▶ [EXERCISE REQUIREMENTS]: Somewhere below, one line contains "0.335559 0.177427 -0.0507647" and a later line contains "the file name". Output those two lines and everything between them exactly, and nothing else.

▶ [GIVEN INFORMATION]:
◇ ◇ ◇ ◇ ◇

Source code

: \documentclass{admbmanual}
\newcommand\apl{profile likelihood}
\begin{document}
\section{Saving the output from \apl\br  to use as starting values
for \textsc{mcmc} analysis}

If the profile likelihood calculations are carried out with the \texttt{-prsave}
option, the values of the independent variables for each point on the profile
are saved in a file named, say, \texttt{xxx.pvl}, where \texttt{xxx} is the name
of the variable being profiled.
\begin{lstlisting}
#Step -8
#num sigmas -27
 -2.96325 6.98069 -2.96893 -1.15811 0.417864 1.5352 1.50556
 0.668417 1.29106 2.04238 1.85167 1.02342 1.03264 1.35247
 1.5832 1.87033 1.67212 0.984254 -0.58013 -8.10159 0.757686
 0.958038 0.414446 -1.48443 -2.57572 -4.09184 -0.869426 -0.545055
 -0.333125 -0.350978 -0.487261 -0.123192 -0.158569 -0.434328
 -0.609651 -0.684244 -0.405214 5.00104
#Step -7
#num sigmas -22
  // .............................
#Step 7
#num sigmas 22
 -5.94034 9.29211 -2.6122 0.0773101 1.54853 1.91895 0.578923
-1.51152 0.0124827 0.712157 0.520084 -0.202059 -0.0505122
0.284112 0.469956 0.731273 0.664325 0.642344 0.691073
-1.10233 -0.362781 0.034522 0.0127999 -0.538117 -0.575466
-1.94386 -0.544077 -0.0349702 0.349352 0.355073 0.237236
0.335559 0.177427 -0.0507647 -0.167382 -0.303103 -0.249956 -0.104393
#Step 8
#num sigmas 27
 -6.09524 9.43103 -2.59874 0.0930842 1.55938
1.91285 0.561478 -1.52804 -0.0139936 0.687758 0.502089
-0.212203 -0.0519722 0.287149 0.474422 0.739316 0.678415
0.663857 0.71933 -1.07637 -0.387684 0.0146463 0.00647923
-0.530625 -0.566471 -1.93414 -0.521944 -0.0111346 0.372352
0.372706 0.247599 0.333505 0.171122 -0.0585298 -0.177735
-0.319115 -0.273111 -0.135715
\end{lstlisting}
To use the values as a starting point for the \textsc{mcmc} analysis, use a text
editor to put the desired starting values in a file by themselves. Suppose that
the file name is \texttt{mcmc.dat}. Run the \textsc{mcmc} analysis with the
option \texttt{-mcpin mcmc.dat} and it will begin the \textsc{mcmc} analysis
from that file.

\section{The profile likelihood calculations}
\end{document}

◇ ◇ ◇ ◇ ◇

▶ [OUTPUT BELOW]:
0.335559 0.177427 -0.0507647 -0.167382 -0.303103 -0.249956 -0.104393
#Step 8
#num sigmas 27
 -6.09524 9.43103 -2.59874 0.0930842 1.55938
1.91285 0.561478 -1.52804 -0.0139936 0.687758 0.502089
-0.212203 -0.0519722 0.287149 0.474422 0.739316 0.678415
0.663857 0.71933 -1.07637 -0.387684 0.0146463 0.00647923
-0.530625 -0.566471 -1.93414 -0.521944 -0.0111346 0.372352
0.372706 0.247599 0.333505 0.171122 -0.0585298 -0.177735
-0.319115 -0.273111 -0.135715
\end{lstlisting}
To use the values as a starting point for the \textsc{mcmc} analysis, use a text
editor to put the desired starting values in a file by themselves. Suppose that
the file name is \texttt{mcmc.dat}. Run the \textsc{mcmc} analysis with the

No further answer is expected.